_EXERCISE AIM_
Your answer needs to include each line of the records in which the string "used" can be found.

MATERIAL FOR THIS TASK Start Marker

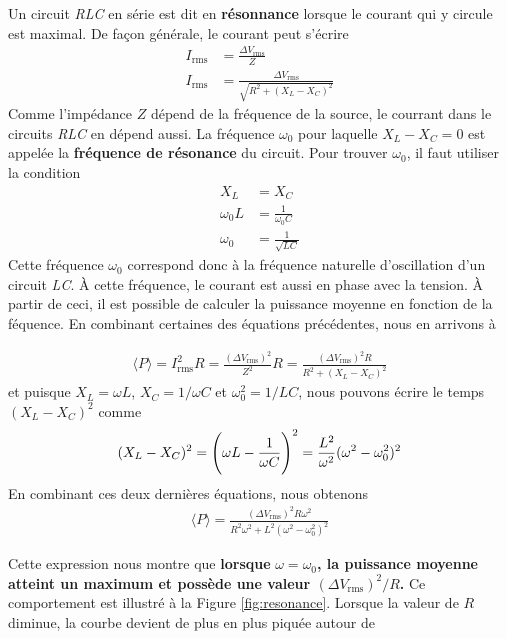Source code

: \documentclass[titlepage,oneside,a4paper,11pt]{book} %
\begin{document}
Un circuit \emph{RLC} en série est dit en \textbf{résonnance} lorsque le courant qui y circule est maximal.  De façon générale, le courant peut s'écrire
\begin{align*}
    I_{\mathrm{rms}}&=\frac{\Delta V_{\mathrm{rms}}}{Z}\\
    I_{\mathrm{rms}}&=\frac{\Delta V_{\mathrm{rms}}}{\sqrt{R^2+\left(X_L-X_C\right)^2}}
\end{align*}
Comme l'impédance $Z$ dépend de la fréquence de la source, le courrant dans le circuits \emph{RLC} en dépend aussi.  La fréquence $\omega_0$ pour laquelle $X_L-X_C=0$ est appelée la \textbf{fréquence de résonance} du circuit.  Pour trouver $\omega_0$, il faut utiliser la condition
\begin{align*}
    X_L&=X_C\\
    \omega_0 L &= \frac{1}{\omega_0C}\\
    \omega_0 &= \frac{1}{\sqrt{LC}}
\end{align*}
Cette fréquence $\omega_0$ correspond donc à la fréquence naturelle d'oscillation d'un circuit \emph{LC}. À cette fréquence, le courant est aussi en phase avec la tension. À partir de ceci, il est possible de calculer la puissance moyenne en fonction de la féquence. En combinant certaines des équations précédentes, nous en arrivons à 

\begin{align*}
    \langle P \rangle=I_{\mathrm{\mathrm{rms}}}^2 R=\frac{\left(\Delta V_{\mathrm{\mathrm{rms}}}\right)^2}{Z^2} R=\frac{\left(\Delta V_{\mathrm{\mathrm{rms}}}\right)^2 R}{R^2+\left(X_L-X_C\right)^2}
\end{align*}
et puisque $X_L = \omega L$, $X_C = 1/\omega C$ et $\omega_0^2 = 1/LC$, nous pouvons écrire le temps $(X_L-X_C)^2$ comme
\begin{align*}
    (X_L-X_C)^2 = \Bigg{(}\omega  L - \frac{1}{\omega C}\Bigg{)}^2=\frac{L^2}{\omega^2}(\omega^2-\omega_0^2)^2
\end{align*}
En combinant ces deux dernières équations, nous obtenons
\begin{align}
    \langle P \rangle = \frac{(\Delta V_{\mathrm{rms}})^2R\omega^2}{R^2\omega^2+L^2(\omega^2-\omega_0^2)^2}
    \label{eq:puissance}
\end{align}

Cette expression nous montre que \textbf{lorsque} $\omega = \omega_0$\textbf{, la puissance moyenne atteint un maximum et possède une valeur $(\Delta V_{\mathrm{rms}})^2/R$.}  Ce comportement est illustré à la Figure \ref{fig:resonance}. Lorsque la valeur de $R$ diminue, la courbe devient de plus en plus piquée autour de 
\end{document}
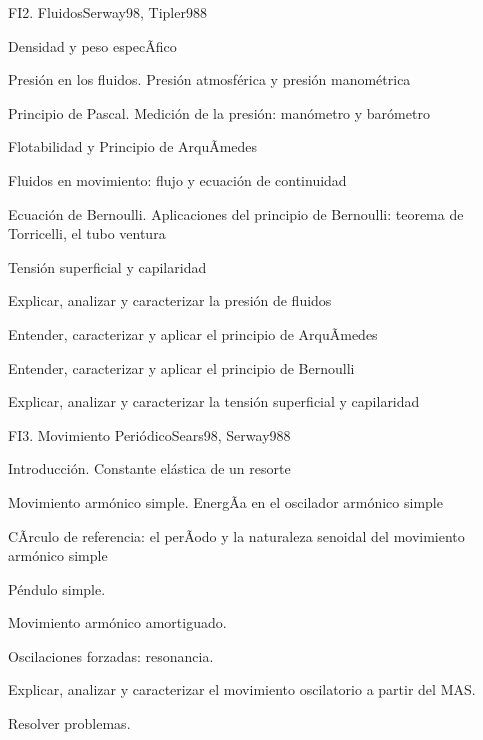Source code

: \begin{syllabus}
\begin{unit}{FI2. Fluidos}{Serway98, Tipler98}{8}
\begin{topics}
         \item  Densidad y peso especÃ­fico
	 \item  Presión en los fluidos. Presión atmosférica y presión manométrica
         \item  Principio de Pascal. Medición de la presión: manómetro y barómetro
	 \item  Flotabilidad y Principio de ArquÃ­medes
         \item  Fluidos en movimiento: flujo y ecuación de continuidad
	 \item  Ecuación de Bernoulli. Aplicaciones del principio de Bernoulli: teorema de Torricelli, el tubo ventura
         \item  Tensión superficial y capilaridad
   \end{topics}

   \begin{unitgoals}
         \item  Explicar, analizar y caracterizar la presión de fluidos
         \item  Entender, caracterizar y aplicar el principio de ArquÃ­medes
         \item  Entender, caracterizar y aplicar el principio de Bernoulli
         \item  Explicar, analizar y caracterizar la tensión superficial y capilaridad
   \end{unitgoals}
\end{unit}

\begin{unit}{FI3. Movimiento Periódico}{Sears98, Serway98}{8}
\begin{topics}
         \item  Introducción. Constante elástica de un resorte
	 \item  Movimiento armónico simple. EnergÃ­a en el oscilador armónico simple
         \item  CÃ­rculo de referencia: el perÃ­odo y la naturaleza senoidal del movimiento armónico simple
	 \item  Péndulo simple.
         \item  Movimiento armónico amortiguado.
         \item  Oscilaciones forzadas: resonancia.
   \end{topics}

   \begin{unitgoals}
         \item  Explicar, analizar y caracterizar el movimiento oscilatorio a partir del MAS.
         \item  Resolver problemas.
   \end{unitgoals}
\end{unit}


\end{syllabus}
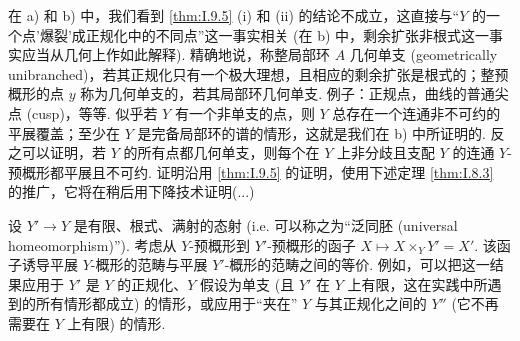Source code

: 在 a) 和 b) 中，我们看到 \ref{thm:I.9.5} (i) 和 (ii) 的结论不成立，这直接与``$Y$ 的一个点'爆裂'成正规化中的不同点''这一事实相关 (在 b) 中，剩余扩张非根式这一事实应当从几何上作如此解释). 精确地说，称整局部环 $A$ 几何单支 (geometrically unibranched)，若其正规化只有一个极大理想，且相应的剩余扩张是根式的；整预概形的点 $y$ 称为几何单支的，若其局部环几何单支. 例子：正规点，曲线的普通尖点 (cusp)，等等. 似乎若 $Y$ 有一个非单支的点，则 $Y$ 总存在一个连通非不可约的平展覆盖；至少在 $Y$ 是完备局部环的谱的情形，这就是我们在 b) 中所证明的. 反之可以证明，若 $Y$ 的所有点都几何单支，则每个在 $Y$ 上非分歧且支配 $Y$ 的连通 $Y$-预概形都平展且不可约. 证明沿用 \ref{thm:I.9.5} 的证明，使用下述定理 \ref{thm:I.8.3} 的推广，它将在稍后用下降技术证明(...)

设 $Y' \to Y$ 是有限、根式、满射的态射 (i.e. 可以称之为``泛同胚 (universal homeomorphism)''). 考虑从 $Y$-预概形到 $Y'$-预概形的函子 $X \mapsto X \times_Y Y' = X'$. 该函子诱导平展 $Y$-概形的范畴与平展 $Y'$-概形的范畴之间的等价. 例如，可以把这一结果应用于 $Y'$ 是 $Y$ 的正规化、$Y$ 假设为单支 (且 $Y'$ 在 $Y$ 上有限，这在实践中所遇到的所有情形都成立) 的情形，或应用于``夹在'' $Y$ 与其正规化之间的 $Y''$ (它不再需要在 $Y$ 上有限) 的情形.


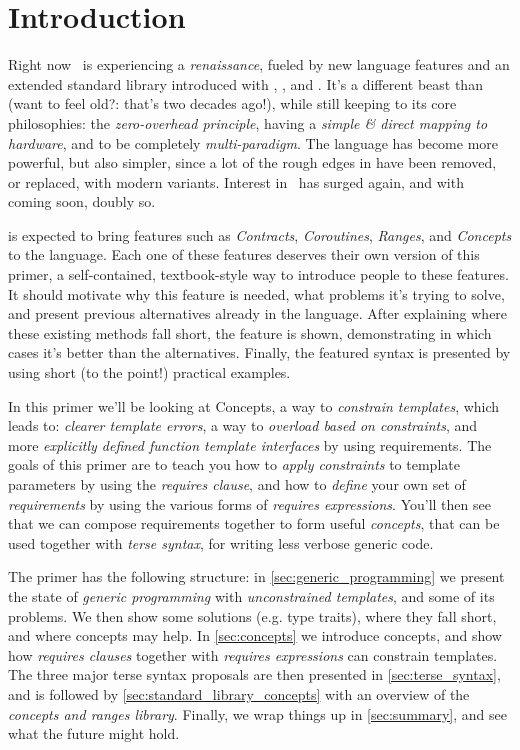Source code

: \section{Introduction} \label{sec:introduction}

Right now \Cpp\ is experiencing a \emph{renaissance}, fueled by new language features and an extended standard library introduced with , , and . It's a different beast than  (want to feel old?: that's two decades ago!), while still keeping to its core philosophies: the \emph{zero-overhead principle}, having a \emph{simple \& direct mapping to hardware}, and to be completely \emph{multi-paradigm}. The language has become more powerful, but also simpler, since a lot of the rough edges in  have been removed, or replaced, with modern variants. Interest in \Cpp\ has surged again, and with  coming soon\texttrademark, doubly so.

 is expected to bring features such as \emph{Contracts}, \emph{Coroutines}, \emph{Ranges}, and \emph{Concepts} to the language. Each one of these features deserves their own version of this primer, a self-contained, textbook-style way to introduce people to these features. It should motivate why this feature is needed, what problems it's trying to solve, and present previous alternatives already in the language. After explaining where these existing methods fall short, the feature is shown, demonstrating in which cases it's better than the alternatives. Finally, the featured syntax is presented by using short (to the point!) practical examples.

In this primer we'll be looking at Concepts, a way to \emph{constrain templates}, which leads to: \emph{clearer template errors}, a way to \emph{overload based on constraints}, and more \emph{explicitly defined function template interfaces} by using requirements. The goals of this primer are to teach you how to \emph{apply constraints} to template parameters by using the \emph{requires clause}, and how to \emph{define} your own set of \emph{requirements} by using the various forms of \emph{requires expressions}. You'll then see that we can compose requirements together to form useful \emph{concepts}, that can be used together with \emph{terse syntax}, for writing less verbose generic code.

The primer has the following structure: in \cref{sec:generic_programming} we present the state of \emph{generic programming} with \emph{unconstrained templates}, and some of its problems. We then show some solutions (e.g. type traits), where they fall short, and where concepts may help. In \cref{sec:concepts} we introduce concepts, and show how \emph{requires clauses} together with \emph{requires expressions} can constrain templates. The three major terse syntax proposals are then presented in \cref{sec:terse_syntax}, and is followed by \cref{sec:standard_library_concepts} with an overview of the \emph{concepts and ranges library}. Finally, we wrap things up in \cref{sec:summary}, and see what the future might hold.

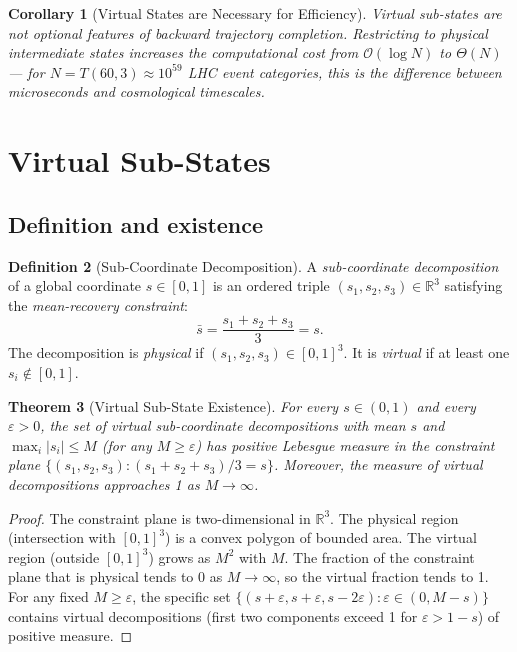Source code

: \documentclass[twocolumn,10pt,a4paper]{article}
\theoremstyle{thmstyle}
\newtheorem{theorem}{Theorem}[section]
\newtheorem{corollary}[theorem]{Corollary}
\theoremstyle{definition}
\newtheorem{definition}[theorem]{Definition}
\theoremstyle{remark}
\newcommand{\R}{\mathbb{R}}
\begin{document}
\begin{corollary}[Virtual States are Necessary for Efficiency]
\label{cor:virtual_necessary}
Virtual sub-states are not optional features of backward trajectory completion.
Restricting to physical intermediate states increases the computational
cost from $\mathcal{O}(\log N)$ to $\Theta(N)$ — for $N = T(60,3) \approx
10^{59}$ LHC event categories, this is the difference between microseconds
and cosmological timescales.
\end{corollary}

\section{Virtual Sub-States}
\label{sec:virtual}

\subsection{Definition and existence}

\begin{definition}[Sub-Coordinate Decomposition]
\label{def:sub_coord}
A \emph{sub-coordinate decomposition} of a global coordinate $s \in [0,1]$
is an ordered triple $(s_1, s_2, s_3) \in \R^3$ satisfying the
\emph{mean-recovery constraint}:
\[
\bar s = \frac{s_1 + s_2 + s_3}{3} = s.
\]
The decomposition is \emph{physical} if $(s_1, s_2, s_3) \in [0,1]^3$.
It is \emph{virtual} if at least one $s_i \notin [0,1]$.
\end{definition}

\begin{theorem}[Virtual Sub-State Existence]
\label{thm:virtual_existence}
For every $s \in (0,1)$ and every $\varepsilon > 0$, the set of virtual
sub-coordinate decompositions with mean $s$ and
$\max_i |s_i| \leq M$ (for any $M \geq \varepsilon$) has positive
Lebesgue measure in the constraint plane
$\{(s_1,s_2,s_3) : (s_1+s_2+s_3)/3 = s\}$.
Moreover, the measure of virtual decompositions approaches 1 as $M \to \infty$.
\end{theorem}

\begin{proof}
The constraint plane is two-dimensional in $\R^3$. The physical region
(intersection with $[0,1]^3$) is a convex polygon of bounded area.
The virtual region (outside $[0,1]^3$) grows as $M^2$ with $M$.
The fraction of the constraint plane that is physical tends to 0 as $M \to \infty$,
so the virtual fraction tends to 1.
For any fixed $M \geq \varepsilon$, the specific set
$\{(s+\varepsilon, s+\varepsilon, s-2\varepsilon) : \varepsilon \in (0, M-s)\}$
contains virtual decompositions (first two components exceed 1 for
$\varepsilon > 1-s$) of positive measure.
\end{proof}
\end{document}
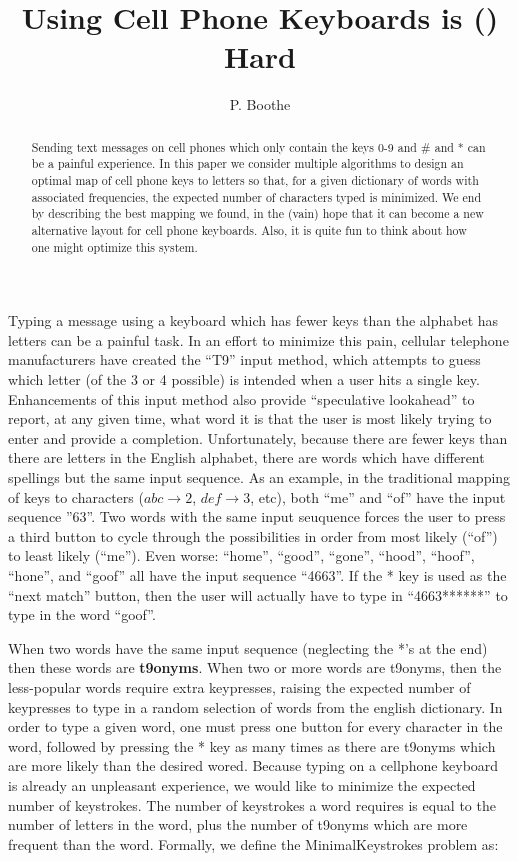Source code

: \documentclass{article}
\title{Using Cell Phone Keyboards is (\NP) Hard}
\author{P. Boothe}
\newcommand{\newword}[1]{{\bf #1}}
\begin{document}
\maketitle

\begin{abstract}
Sending text messages on cell phones which only contain the keys 0-9 and \#
and * can be a painful experience.  In this paper we
consider multiple algorithms to design an optimal map of cell phone keys to
letters so that, for a given dictionary of words with associated frequencies,
the expected number of characters typed is minimized.  We end by describing the
best mapping we found, in the (vain) hope that it can become a new alternative
layout for cell phone keyboards.  Also, it is quite fun to think about how one
might optimize this system.
\end{abstract}


Typing a message using a keyboard which has fewer keys than the alphabet has
letters can be a painful task.  In an effort to minimize this pain, cellular
telephone manufacturers have created the ``T9'' input method, which attempts to
guess which letter (of the 3 or 4 possible) is intended when a user hits a
single key.  Enhancements of this input method also provide ``speculative
lookahead'' to report, at any given time, what word it is that the user is
most likely trying to enter and provide a completion.  Unfortunately, because there are fewer keys than there are letters in the English alphabet, there are words which have different spellings but the same input sequence.  As an example, in the traditional mapping of keys to characters ($abc\to 2$, $def\to3$, etc), both ``me'' and ``of'' have the input sequence ''63''.  Two words with the same input seuquence forces the user to press a third button to cycle through the possibilities in order from most likely (``of'') to least likely (``me'').  Even worse: ``home'', ``good'', ``gone'', ``hood'', ``hoof'', ``hone'', and ``goof'' all have the input sequence ``4663''.  If the * key is used as the ``next match'' button, then the user will actually have to type in ``4663******'' to type in the word ``goof''.

When two words have the same input sequence (neglecting the *'s at the end) then these words are \newword{t9onyms}.  When two or more words are t9onyms, then the less-popular words require extra keypresses, raising the expected number of keypresses to type in a random selection of words from the english dictionary.  In order to type a given word, one must press one button for every character in the word, followed by pressing the * key as many times as there are t9onyms which are more likely than the desired wored.  Because typing on a cellphone keyboard is already an unpleasant experience, we would like to minimize the expected number of keystrokes.  The number of keystrokes a word requires is equal to the number of letters in the word, plus the number of t9onyms which are more frequent than the word.  Formally, we define the {\sc MinimalKeystrokes} problem as:
\end{document}
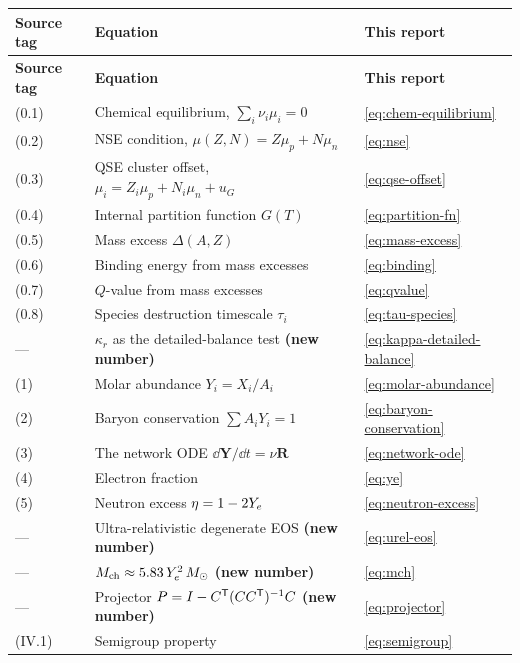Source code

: \begingroup
\small
\begin{longtable}{@{}l p{7.4cm} l@{}}
\toprule
\textbf{Source tag} & \textbf{Equation} & \textbf{This report} \\
\midrule
\endfirsthead
\toprule
\textbf{Source tag} & \textbf{Equation} & \textbf{This report} \\
\midrule
\endhead
\bottomrule
\endfoot
\bottomrule
\endlastfoot
(0.1)  & Chemical equilibrium, $\sum_i \nu_i\mu_i = 0$ &
         \eqref{eq:chem-equilibrium} \\
(0.2)  & NSE condition, $\mu(Z,N) = Z\mu_p + N\mu_n$ & \eqref{eq:nse} \\
(0.3)  & QSE cluster offset, $\mu_i = Z_i\mu_p + N_i\mu_n + u_G$ &
         \eqref{eq:qse-offset} \\
(0.4)  & Internal partition function $G(T)$ & \eqref{eq:partition-fn} \\
(0.5)  & Mass excess $\Delta(A,Z)$ & \eqref{eq:mass-excess} \\
(0.6)  & Binding energy from mass excesses & \eqref{eq:binding} \\
(0.7)  & $Q$-value from mass excesses & \eqref{eq:qvalue} \\
(0.8)  & Species destruction timescale $\tau_i$ & \eqref{eq:tau-species} \\
---    & $\kappa_r$ as the detailed-balance test \textbf{(new number)} &
         \eqref{eq:kappa-detailed-balance} \\
(1)    & Molar abundance $Y_i = X_i/A_i$ & \eqref{eq:molar-abundance} \\
(2)    & Baryon conservation $\sum A_i Y_i = 1$ &
         \eqref{eq:baryon-conservation} \\
(3)    & The network ODE $\dd\mathbf{Y}/\dd t = \nu\mathbf{R}$ &
         \eqref{eq:network-ode} \\
(4)    & Electron fraction \Ye{} & \eqref{eq:ye} \\
(5)    & Neutron excess $\eta = 1 - 2\Ye$ &
         \eqref{eq:neutron-excess} \\
---    & Ultra-relativistic degenerate EOS \textbf{(new number)} &
         \eqref{eq:urel-eos} \\
---    & $M_{\mathrm{ch}} \approx 5.83\,Y_e^2\,\Msun$ \textbf{(new number)} &
         \eqref{eq:mch} \\
---    & Projector $P = I - C\Tr(CC\Tr)^{-1}C$ \textbf{(new number)} &
         \eqref{eq:projector} \\
(IV.1) & Semigroup property & \eqref{eq:semigroup} \\

\end{longtable}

MATERIAL FOR THIS TASK End Marker

_SOLUTION TO THIS PROBLEM_
In this primer we'll be looking at Concepts, a way to \emph{constrain templates}, which leads to: \emph{clearer template errors}, a way to \emph{overload based on constraints}, and more \emph{explicitly defined function template interfaces} by using requirements. The goals of this primer are to teach you how to \emph{apply constraints} to template parameters by using the \emph{requires clause}, and how to \emph{define} your own set of \emph{requirements} by using the various forms of \emph{requires expressions}. You'll then see that we can compose requirements together to form useful \emph{concepts}, that can be used together with \emph{terse syntax}, for writing less verbose generic code.
most likely trying to enter and provide a completion.  Unfortunately, because there are fewer keys than there are letters in the English alphabet, there are words which have different spellings but the same input sequence.  As an example, in the traditional mapping of keys to characters ($abc\to 2$, $def\to3$, etc), both ``me'' and ``of'' have the input sequence ''63''.  Two words with the same input seuquence forces the user to press a third button to cycle through the possibilities in order from most likely (``of'') to least likely (``me'').  Even worse: ``home'', ``good'', ``gone'', ``hood'', ``hoof'', ``hone'', and ``goof'' all have the input sequence ``4663''.  If the * key is used as the ``next match'' button, then the user will actually have to type in ``4663******'' to type in the word ``goof''.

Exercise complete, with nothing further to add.